Corria 2005 quando Siggi iniciou uma pequena produção de skyr em ambiente fabril, em Nova Iorque. “Percebi que tinha de recorrer a equipamento específico para este iogurte”, relata-nos. O jovem que, então, recebia palavras de incentivo, teve como primeiro investidor um professor universitário. “Emprestou-me 50 mil dólares”, conta-nos. Siggi entusiasmou-se com a produção, deixou um trabalho como consultor que “detestava” e, em 2006, apresentou-se num mercado de rua em Manhattan. “Correu muito bem”. O empresário lançou-se numa campanha nacional, num mercado competitivo, com lojas pejadas de iogurtes açucarados. “Tive de habituar a América a gostar de iogurtes que não sabiam a doces para crianças”, conta-nos.

“Tudo mudou quando fui ao programa de televisão Good Morning America. Foi a explosão”, comenta.
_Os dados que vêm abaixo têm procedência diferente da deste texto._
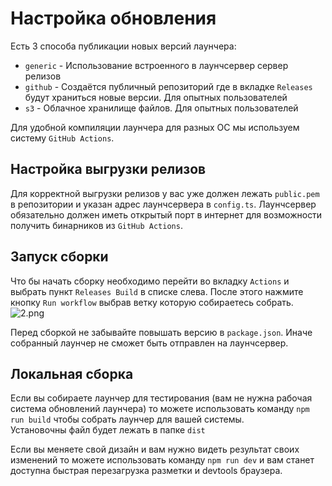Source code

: # Настройка обновления

Есть 3 способа публикации новых версий лаунчера:

- `generic` - Использование встроенного в лаунчсервер сервер релизов
- `github` - Создаётся публичный репозиторий где в вкладке `Releases` будут храниться новые версии. Для опытных пользователей
- `s3` - Облачное хранилище файлов. Для опытных пользователей

Для удобной компиляции лаунчера для разных ОС мы используем систему `GitHub Actions`.

## Настройка выгрузки релизов

Для корректной выгрузки релизов у вас уже должен лежать `public.pem` в репозитории и указан адрес лаунчсервера в `config.ts`. 
Лаунчсервер обязательно должен иметь открытый порт в интернет для возможности получить бинарников из `GitHub Actions`.

## Запуск сборки

Что бы начать сборку необходимо перейти во вкладку `Actions` и выбрать пункт `Releases Build` в списке слева. После этого нажмите кнопку `Run workflow` выбрав ветку которую собираетесь собрать.
![2.png](/foto-github/2.webp)

Перед сборкой не забывайте повышать версию в `package.json`. Иначе собранный лаунчер не сможет быть отправлен на лаунчсервер.

## Локальная сборка

Если вы собираете лаунчер для тестирования (вам не нужна рабочая система обновлений лаунчера) то можете использовать команду `npm run build` чтобы собрать лаунчер для вашей системы.  
Установочны файл будет лежать в папке `dist`  

Если вы меняете свой дизайн и вам нужно видеть результат своих изменений то можете использовать команду `npm run dev` и вам станет доступна быстрая перезагрузка разметки и devtools браузера.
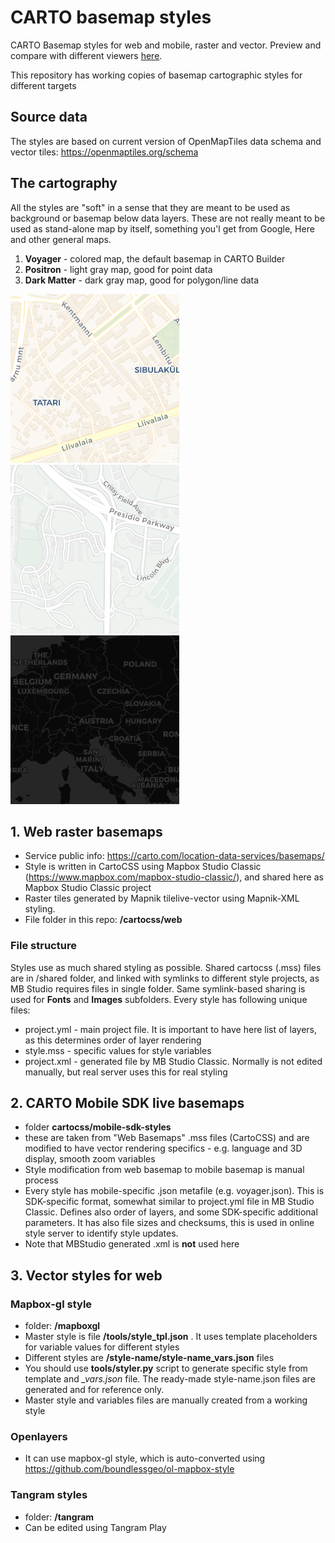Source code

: # CARTO basemap styles
CARTO Basemap styles for web and mobile, raster and vector. Preview and compare with different viewers [here](https://cartodb.github.io/basemap-styles). 

This repository has working copies of basemap cartographic styles for different targets

## Source data

The styles are based on current version of OpenMapTiles data schema and vector tiles: https://openmaptiles.org/schema 

## The cartography

All the styles are "soft" in a sense that they are meant to be used as background or basemap below data layers. These are not really meant to be used as stand-alone map by itself, something you'l get from Google, Here and other general maps.

1. **Voyager** - colored map, the default basemap in CARTO Builder
2. **Positron** - light gray map, good for point data
3. **Dark Matter** - dark gray map, good for polygon/line data


<img src="/cartocss/web-styles/voyager.tm2/.thumb.png" alt = "voyager" width="270"/> <img src="/cartocss/web-styles/positron.tm2/.thumb.png" alt = "positron" width="270"/> <img src="/cartocss/web-styles/dark-matter.tm2/.thumb.png" alt = "dark-matter" width="270"/>

## 1. Web raster basemaps

* Service public info: https://carto.com/location-data-services/basemaps/
* Style is written in CartoCSS using Mapbox Studio Classic (https://www.mapbox.com/mapbox-studio-classic/), and shared here as Mapbox Studio Classic project
* Raster tiles generated by Mapnik tilelive-vector using Mapnik-XML styling. 
* File folder in this repo: **/cartocss/web**

### File structure 

Styles use as much shared styling as possible. 
Shared cartocss (.mss) files are in /shared folder, and linked with symlinks to different style projects, as MB Studio requires files in single folder. 
Same symlink-based sharing is used for **Fonts** and **Images** subfolders.
Every style has following unique files:
* project.yml - main project file. It is important to have here list of layers, as this determines order of layer rendering
* style.mss - specific values for style variables
* project.xml - generated file by MB Studio Classic. Normally is not edited manually, but real server uses this for real styling

## 2. CARTO Mobile SDK live basemaps 
* folder **cartocss/mobile-sdk-styles**
* these are taken from "Web Basemaps" .mss files (CartoCSS) and are modified to have vector rendering specifics - e.g. language and 3D display, smooth zoom variables
* Style modification from web basemap to mobile basemap is manual process
* Every style has mobile-specific .json metafile (e.g. voyager.json). This is SDK-specific format, somewhat similar to project.yml file in MB Studio Classic. Defines also order of layers, and some SDK-specific additional parameters. It has also file sizes and checksums, this is used in online style server to identify style updates.
* Note that MBStudio generated .xml is **not** used here

## 3. Vector styles for web
### Mapbox-gl style
* folder: **/mapboxgl**
* Master style is file **/tools/style_tpl.json** . It uses template placeholders for variable values for different styles
* Different styles are **/style-name/style-name_vars.json** files
* You should use **tools/styler.py** script to generate specific style from template and *_vars.json* file. The ready-made style-name.json files are generated and for reference only.
* Master style and variables files are manually created from a working style

### Openlayers
* It can use mapbox-gl style, which is auto-converted using https://github.com/boundlessgeo/ol-mapbox-style

### Tangram styles
* folder: **/tangram**
* Can be edited using Tangram Play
Uma mudança de maré que Siggi soube navegar, aproveitando a crescente apetência do mercado norte-americano por um outro iogurte nascido além-fronteiras, o Grego (diferente no tipo de cultura do skyr). “Lancei-me, então, no mercado nacional e entrei em cadeias como a Starbucks e a Whole Foods”.

Atualmente a Siggi’s é vendida em mais de 25 mil lojas nos Estados Unidos e, de acordo com a Nielsen, é a marca de iogurtes com o crescimento mais rápido deste mercado.

Em fevereiro de 2018 a empresa de Siggi foi adquirida pela multinacional francesa Lactalis, chegando a partir dessa altura ao mercado europeu. Portugal também prova, agora, os iogurtes (em três variedades: Natural, Morango e Mirtilo) criados pelo islandês adotado pelos EUA.

Siggi que mantém o controlo da sua empresa, olha agora para o sucesso sem esquecer os momentos difíceis. “Não esqueço que a empresa, no passado, quase enfrentou a bancarrota e que eu não sabia como iria pagar a renda da casa. Cheguei a duvidar de mim, nunca duvidei do produto”.